The advent of military rule in Nigeria was a final farewell to due process. There is no due process in taking over the reins of government through military coups. Military rule led us to a civil war whose scars are still there for all to see and whose pain has not fully subsided. Military intervention in Nigeria’s history conferred an ill-gotten legitimacy on disregard for due process. Military rule destroyed our institutions and threw up strong men in uniform and agbada. The militarization of Nigeria on January 15 and on July 29, 1966, and on other occasions of military intervention in Nigerian politics did incalculable damage to Nigeria. Militarization remains a stubborn stain on our garment. The current constitution, a deadly recipe for tyranny, instability and kleptocracy, epitomizes that obstinate militarism. The constitution is itself a military decree.
It was imposed by the young military officers who staged those coups. Today, they have become octogenarians dictating the way Nigeria is to be governed. At the core of the constitution they imposed on Nigeria is a disabling unitarism presented as federalism. Smuggled into it were other military decrees like the Land Use Decree illegitimately renamed as the Land Use Act. These military decrees are renamed Acts. But how could there have been Acts of a National Assembly that did not sit? Fifty-eight years after independence, Nigeria urgently needs to undergo a transmutation from a state held together at gun point by warlords and godfathers into a veritable nation, an association of peoples of diverse ethnic and religious communities able to identify shared core values, an association whose members, despite their cultural and linguistic diversity, live and act in solidarity as they seek their personal and collective fulfillment.
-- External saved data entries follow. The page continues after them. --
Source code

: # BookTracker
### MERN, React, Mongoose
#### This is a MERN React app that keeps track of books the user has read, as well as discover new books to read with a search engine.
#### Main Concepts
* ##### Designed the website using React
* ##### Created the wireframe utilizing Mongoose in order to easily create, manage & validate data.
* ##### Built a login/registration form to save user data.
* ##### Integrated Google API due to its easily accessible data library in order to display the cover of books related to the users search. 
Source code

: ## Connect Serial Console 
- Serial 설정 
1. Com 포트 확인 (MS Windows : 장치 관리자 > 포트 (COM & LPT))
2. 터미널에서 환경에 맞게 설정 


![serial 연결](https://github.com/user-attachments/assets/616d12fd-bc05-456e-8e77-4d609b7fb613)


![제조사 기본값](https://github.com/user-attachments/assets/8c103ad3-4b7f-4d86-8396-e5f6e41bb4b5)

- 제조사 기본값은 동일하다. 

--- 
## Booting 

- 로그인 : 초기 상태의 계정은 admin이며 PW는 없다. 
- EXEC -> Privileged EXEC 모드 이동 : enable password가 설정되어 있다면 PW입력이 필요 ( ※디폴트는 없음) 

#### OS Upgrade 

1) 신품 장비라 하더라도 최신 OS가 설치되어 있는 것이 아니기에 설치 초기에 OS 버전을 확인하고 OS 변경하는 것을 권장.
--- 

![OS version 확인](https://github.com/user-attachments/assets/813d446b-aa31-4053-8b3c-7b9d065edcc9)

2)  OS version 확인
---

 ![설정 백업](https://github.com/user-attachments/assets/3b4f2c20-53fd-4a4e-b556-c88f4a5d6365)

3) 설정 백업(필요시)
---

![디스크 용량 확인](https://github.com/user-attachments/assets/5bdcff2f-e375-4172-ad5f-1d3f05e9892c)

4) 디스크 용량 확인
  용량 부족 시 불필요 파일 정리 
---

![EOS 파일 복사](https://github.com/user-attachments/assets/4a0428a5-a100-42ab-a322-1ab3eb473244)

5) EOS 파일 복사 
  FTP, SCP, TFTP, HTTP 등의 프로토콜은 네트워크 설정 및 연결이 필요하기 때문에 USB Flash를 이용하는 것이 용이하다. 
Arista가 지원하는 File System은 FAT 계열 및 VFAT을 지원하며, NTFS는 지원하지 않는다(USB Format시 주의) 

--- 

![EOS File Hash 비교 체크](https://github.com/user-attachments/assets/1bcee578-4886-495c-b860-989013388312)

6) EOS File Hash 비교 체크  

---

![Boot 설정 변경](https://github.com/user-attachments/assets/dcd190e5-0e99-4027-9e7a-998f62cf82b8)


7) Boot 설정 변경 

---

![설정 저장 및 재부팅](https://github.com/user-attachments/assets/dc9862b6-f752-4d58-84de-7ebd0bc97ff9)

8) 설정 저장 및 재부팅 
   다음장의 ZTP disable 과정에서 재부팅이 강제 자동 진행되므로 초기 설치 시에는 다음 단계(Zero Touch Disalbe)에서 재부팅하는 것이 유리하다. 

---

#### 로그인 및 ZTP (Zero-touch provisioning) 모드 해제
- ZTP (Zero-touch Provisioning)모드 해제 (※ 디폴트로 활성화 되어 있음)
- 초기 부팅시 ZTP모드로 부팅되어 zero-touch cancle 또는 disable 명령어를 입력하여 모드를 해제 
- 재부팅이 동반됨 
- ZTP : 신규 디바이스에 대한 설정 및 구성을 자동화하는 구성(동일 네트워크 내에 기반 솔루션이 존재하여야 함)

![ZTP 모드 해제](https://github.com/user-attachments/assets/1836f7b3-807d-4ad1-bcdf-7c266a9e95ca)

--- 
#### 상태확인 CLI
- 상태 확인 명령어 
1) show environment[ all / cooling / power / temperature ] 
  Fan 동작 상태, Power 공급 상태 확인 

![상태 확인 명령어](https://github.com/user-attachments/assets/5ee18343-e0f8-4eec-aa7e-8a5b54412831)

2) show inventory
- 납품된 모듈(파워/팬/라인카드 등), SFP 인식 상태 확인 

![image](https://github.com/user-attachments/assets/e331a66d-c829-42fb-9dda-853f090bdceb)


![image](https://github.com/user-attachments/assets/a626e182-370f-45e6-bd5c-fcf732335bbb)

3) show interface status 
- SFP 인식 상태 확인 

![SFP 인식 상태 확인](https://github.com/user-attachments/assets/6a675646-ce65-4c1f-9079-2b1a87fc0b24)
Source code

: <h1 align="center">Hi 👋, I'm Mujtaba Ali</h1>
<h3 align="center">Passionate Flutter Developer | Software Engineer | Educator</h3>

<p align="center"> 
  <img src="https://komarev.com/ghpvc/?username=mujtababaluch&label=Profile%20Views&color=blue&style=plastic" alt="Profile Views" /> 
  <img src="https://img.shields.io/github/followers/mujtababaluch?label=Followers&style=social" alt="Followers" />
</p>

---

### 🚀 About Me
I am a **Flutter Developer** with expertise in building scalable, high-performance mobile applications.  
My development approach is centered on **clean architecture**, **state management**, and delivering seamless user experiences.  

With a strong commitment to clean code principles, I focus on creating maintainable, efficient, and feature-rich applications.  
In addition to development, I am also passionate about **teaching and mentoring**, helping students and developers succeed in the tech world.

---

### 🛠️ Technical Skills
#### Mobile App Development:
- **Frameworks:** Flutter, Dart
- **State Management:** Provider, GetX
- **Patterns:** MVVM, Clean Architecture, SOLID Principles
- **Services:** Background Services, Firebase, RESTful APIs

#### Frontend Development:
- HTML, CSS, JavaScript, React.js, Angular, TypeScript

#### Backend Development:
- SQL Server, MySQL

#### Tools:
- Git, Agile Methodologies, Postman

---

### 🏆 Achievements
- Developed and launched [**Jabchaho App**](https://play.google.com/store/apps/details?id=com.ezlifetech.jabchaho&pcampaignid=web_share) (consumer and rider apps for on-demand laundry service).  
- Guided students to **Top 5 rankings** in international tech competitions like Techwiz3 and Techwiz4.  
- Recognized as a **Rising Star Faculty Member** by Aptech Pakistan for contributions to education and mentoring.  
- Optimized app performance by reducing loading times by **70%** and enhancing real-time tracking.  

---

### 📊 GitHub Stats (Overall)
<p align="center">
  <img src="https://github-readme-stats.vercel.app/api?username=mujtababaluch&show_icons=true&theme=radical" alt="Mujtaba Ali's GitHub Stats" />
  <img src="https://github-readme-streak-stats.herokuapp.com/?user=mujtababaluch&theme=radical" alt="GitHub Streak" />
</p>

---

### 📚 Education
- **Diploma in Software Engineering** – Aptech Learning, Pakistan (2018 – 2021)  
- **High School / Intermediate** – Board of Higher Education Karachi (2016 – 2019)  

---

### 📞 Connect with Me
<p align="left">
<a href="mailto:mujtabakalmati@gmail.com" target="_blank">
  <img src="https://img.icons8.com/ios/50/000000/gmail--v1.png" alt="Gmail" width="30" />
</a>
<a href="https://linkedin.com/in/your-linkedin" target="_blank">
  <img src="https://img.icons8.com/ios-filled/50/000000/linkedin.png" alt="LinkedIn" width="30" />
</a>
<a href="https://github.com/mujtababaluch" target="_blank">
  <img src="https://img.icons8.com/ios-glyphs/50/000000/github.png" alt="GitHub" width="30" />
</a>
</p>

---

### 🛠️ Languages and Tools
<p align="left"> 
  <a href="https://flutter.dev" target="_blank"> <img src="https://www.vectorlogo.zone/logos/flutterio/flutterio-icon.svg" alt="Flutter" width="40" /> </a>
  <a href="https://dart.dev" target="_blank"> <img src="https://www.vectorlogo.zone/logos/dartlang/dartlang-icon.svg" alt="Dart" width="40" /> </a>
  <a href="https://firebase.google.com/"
Our way of thinking and our way of acting will need to change.
Fifty-eight years after independence, four months to another round of general elections, will service be our watchword? Will the campaign season that has just begun be driven by issues or by the ego of those who would want to be in government at all cost? Will injustice give way to justice so that violence can give way to peaceful co-existence? These and related questions need to be given adequate attention as we approach the sixtieth anniversary of Nigeria’s independence. Given our individual and collective potential and endowment, it is never too late to turn Nigeria around. This year’s Independence Day could trigger that turn around that we urgently need.
• Reverend Father Anthony Akinwale, O. P. is the Deputy Vice Chancellor of Augustine University, Ilara-Epe.